Caminhando pela cidade

OPINIÃO - Raul Borges Guimarães

Data 08/05/2022
Horário 04:30

Sexta-feira final de tarde. Resolvo seguir a pé do trabalho para casa. Anoitece e algumas estrelas começam a despontar no céu. A cidade parece uma colcha de retalhos que se sobrepõem à natureza que explode em verde nos terrenos vazios e rompe o silêncio com o burburinho do riacho no fundo do vale. 
Durante o percurso, curiosamente, não cruzo com nenhum ser humano. Apenas alguns gatos amedrontados e os insistentes cães de guarda que pensam controlar alguma coisa com seus latidos estridentes atrás das grades. As luzes das residências estão acesas. Talvez seus habitantes estejam ocupados com os afazeres domésticos. O fato é que não encontro nenhuma varanda com cadeiras convidativas ou vizinhos jogando fora uma prosa despretensiosa. 
Eu me esforço em caminhar pela calçada pública, mas existem muitos obstáculos pelo caminho: degraus no limite entre moradias, lixeiras gigantes, entulhos e restos de material de construção. A estrutura da vias públicas não é acolhedora. Imaginei a dificuldade de um cadeirante ou deficiente visual para circular pela cidade. É preciso caminhar pelas ruas, ainda que ao lado das sarjetas para diminuir o risco de atropelamentos. 

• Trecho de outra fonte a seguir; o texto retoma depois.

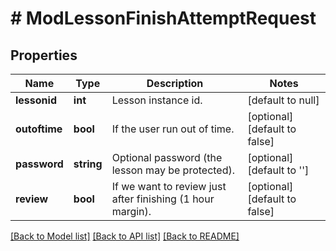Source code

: # # ModLessonFinishAttemptRequest

## Properties

Name | Type | Description | Notes
------------ | ------------- | ------------- | -------------
**lessonid** | **int** | Lesson instance id. | [default to null]
**outoftime** | **bool** | If the user run out of time. | [optional] [default to false]
**password** | **string** | Optional password (the lesson may be protected). | [optional] [default to '']
**review** | **bool** | If we want to review just after finishing (1 hour margin). | [optional] [default to false]

[[Back to Model list]](../../README.md#models) [[Back to API list]](../../README.md#endpoints) [[Back to README]](../../README.md)
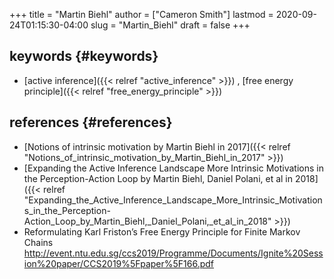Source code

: +++
title = "Martin Biehl"
author = ["Cameron Smith"]
lastmod = 2020-09-24T01:15:30-04:00
slug = "Martin_Biehl"
draft = false
+++

## keywords {#keywords}

-   [active inference]({{< relref "active_inference" >}}) ,  [free energy principle]({{< relref "free_energy_principle" >}})


## references {#references}

-   [Notions of intrinsic motivation by Martin Biehl in 2017]({{< relref "Notions_of_intrinsic_motivation_by_Martin_Biehl_in_2017" >}})
-   [Expanding the Active Inference Landscape More Intrinsic Motivations in the Perception-Action Loop by Martin Biehl, Daniel Polani, et al in 2018]({{< relref "Expanding_the_Active_Inference_Landscape_More_Intrinsic_Motivations_in_the_Perception-Action_Loop_by_Martin_Biehl,_Daniel_Polani,_et_al_in_2018" >}})
-   Reformulating Karl Friston’s Free Energy Principle for Finite Markov Chains <http://event.ntu.edu.sg/ccs2019/Programme/Documents/Ignite%20Session%20paper/CCS2019%5Fpaper%5F166.pdf>
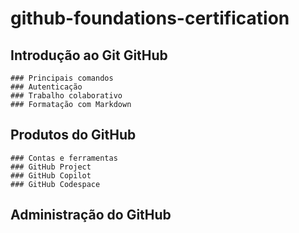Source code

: # github-foundations-certification

  ## Introdução ao Git GitHub
    ### Principais comandos
    ### Autenticação
    ### Trabalho colaborativo
    ### Formatação com Markdown
  
  ## Produtos do GitHub
    ### Contas e ferramentas
    ### GitHub Project
    ### GitHub Copilot
    ### GitHub Codespace
  
  ## Administração do GitHub
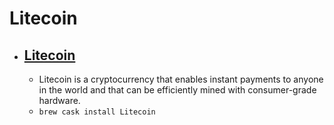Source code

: # Litecoin
- [Litecoin](https://litecoin.org/)
  - 
  - Litecoin is a cryptocurrency that enables instant payments to anyone in the world and that can be efficiently mined with consumer-grade hardware.
  - `brew cask install Litecoin`
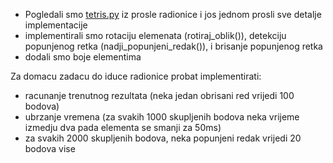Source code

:  * Pogledali smo [tetris.py](tetris.py) iz prosle radionice i jos jednom prosli sve detalje implementacije
 * implementirali smo rotaciju elemenata (rotiraj_oblik()), detekciju popunjenog retka (nadji_popunjeni_redak()), i brisanje popunjenog retka
 * dodali smo boje elementima

 Za domacu zadacu do iduce radionice probat implementirati:
 * racunanje trenutnog rezultata (neka jedan obrisani red vrijedi 100 bodova)
 * ubrzanje vremena (za svakih 1000 skupljenih bodova neka vrijeme izmedju dva pada elementa se smanji za 50ms)
 * za svakih 2000 skupljenih bodova, neka popunjeni redak vrijedi 20 bodova vise
 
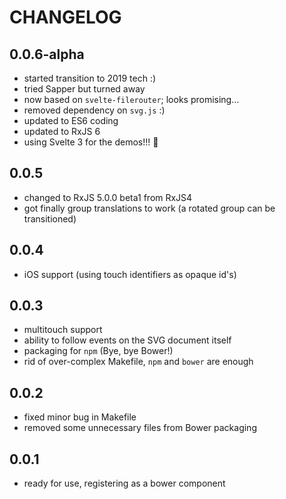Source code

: # CHANGELOG

## 0.0.6-alpha

- started transition to 2019 tech :)
- tried Sapper but turned away
- now based on `svelte-filerouter`; looks promising...
- removed dependency on `svg.js` :)
- updated to ES6 coding
- updated to RxJS 6
- using Svelte 3 for the demos!!! 🎇

## 0.0.5

- changed to RxJS 5.0.0 beta1 from RxJS4
- got finally group translations to work (a rotated group can be transitioned)

## 0.0.4

- iOS support (using touch identifiers as opaque id's)

## 0.0.3

- multitouch support
- ability to follow events on the SVG document itself
- packaging for `npm` (Bye, bye Bower!)
- rid of over-complex Makefile,  `npm` and `bower` are enough

## 0.0.2

- fixed minor bug in Makefile
- removed some unnecessary files from Bower packaging

## 0.0.1

- ready for use, registering as a bower component

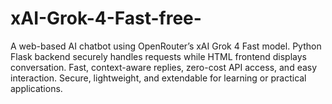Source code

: # xAI-Grok-4-Fast-free-
A web-based AI chatbot using OpenRouter’s xAI Grok 4 Fast model. Python Flask backend securely handles requests while HTML frontend displays conversation. Fast, context-aware replies, zero-cost API access, and easy interaction. Secure, lightweight, and extendable for learning or practical applications.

Não é que circulam muitos veículos pelas ruas da cidade. De fato, o maior número é de motoboys fazendo entregas de lanches (mais de dez deles em poucos minutos!). Também me chama a atenção, ainda que estivesse em um bairro residencial, a quantidade de anúncios de serviços, principalmente de revenda de cosméticos ou produtos alimentícios. Pois é... pensei comigo que a famosa “cidade dos automóveis” está se transformando na “cidade dos motoboys”. ˆÉ a chamada “uberização” decorrente da precarização do trabalho informal, flexível e por demanda. Cada um buscando sobreviver como pode nestes tempos tão difíceis, não é mesmo? 

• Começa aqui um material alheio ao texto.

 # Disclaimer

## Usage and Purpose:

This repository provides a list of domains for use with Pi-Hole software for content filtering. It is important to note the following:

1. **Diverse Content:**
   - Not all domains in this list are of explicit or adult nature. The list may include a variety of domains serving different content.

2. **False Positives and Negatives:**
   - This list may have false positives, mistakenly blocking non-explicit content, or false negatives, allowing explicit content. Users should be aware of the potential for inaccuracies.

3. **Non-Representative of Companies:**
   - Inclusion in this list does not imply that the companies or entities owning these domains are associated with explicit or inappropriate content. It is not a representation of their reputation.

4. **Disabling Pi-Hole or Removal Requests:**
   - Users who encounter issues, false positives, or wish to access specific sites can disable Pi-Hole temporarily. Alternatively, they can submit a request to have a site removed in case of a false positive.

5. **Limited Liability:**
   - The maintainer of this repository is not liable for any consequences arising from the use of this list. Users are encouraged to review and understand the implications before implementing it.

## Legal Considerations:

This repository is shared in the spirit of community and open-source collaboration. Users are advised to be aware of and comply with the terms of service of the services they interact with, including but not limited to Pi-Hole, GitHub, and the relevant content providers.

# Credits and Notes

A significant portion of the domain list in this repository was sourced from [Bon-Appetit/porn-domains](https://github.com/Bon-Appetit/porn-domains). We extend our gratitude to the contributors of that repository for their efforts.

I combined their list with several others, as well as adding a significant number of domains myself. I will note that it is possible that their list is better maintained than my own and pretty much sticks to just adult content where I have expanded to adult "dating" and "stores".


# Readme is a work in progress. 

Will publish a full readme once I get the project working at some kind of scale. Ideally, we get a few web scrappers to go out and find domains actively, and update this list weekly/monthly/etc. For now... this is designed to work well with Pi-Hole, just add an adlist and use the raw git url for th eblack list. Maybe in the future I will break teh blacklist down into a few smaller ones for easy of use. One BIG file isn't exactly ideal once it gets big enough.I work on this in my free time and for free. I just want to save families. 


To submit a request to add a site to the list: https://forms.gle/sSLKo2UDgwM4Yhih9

Nem pense que a caminhada não tenha me feito bem. Quem quer imaginar como será o futuro é preciso percorrer a cidade a pé. A rua é um espaço de aprendizado feito por pessoas capazes de superar e de aprender diante das situações das mais adversas. O novo está sendo gestado na velha cidade e quem vai comandá-lo são os sujeitos que vem de baixo, agindo de baixo para cima. “Caminhando pela noite de nossa cidade....Acendendo a esperança e apagando a escuridão... Vamos, caminhando pelas ruas de nossa cidade... Viver derramando a juventude pelos corações... Tenha fé no nosso povo que ele resiste... Tenha fé no nosso povo que ele insiste!”. (Milton Nascimento).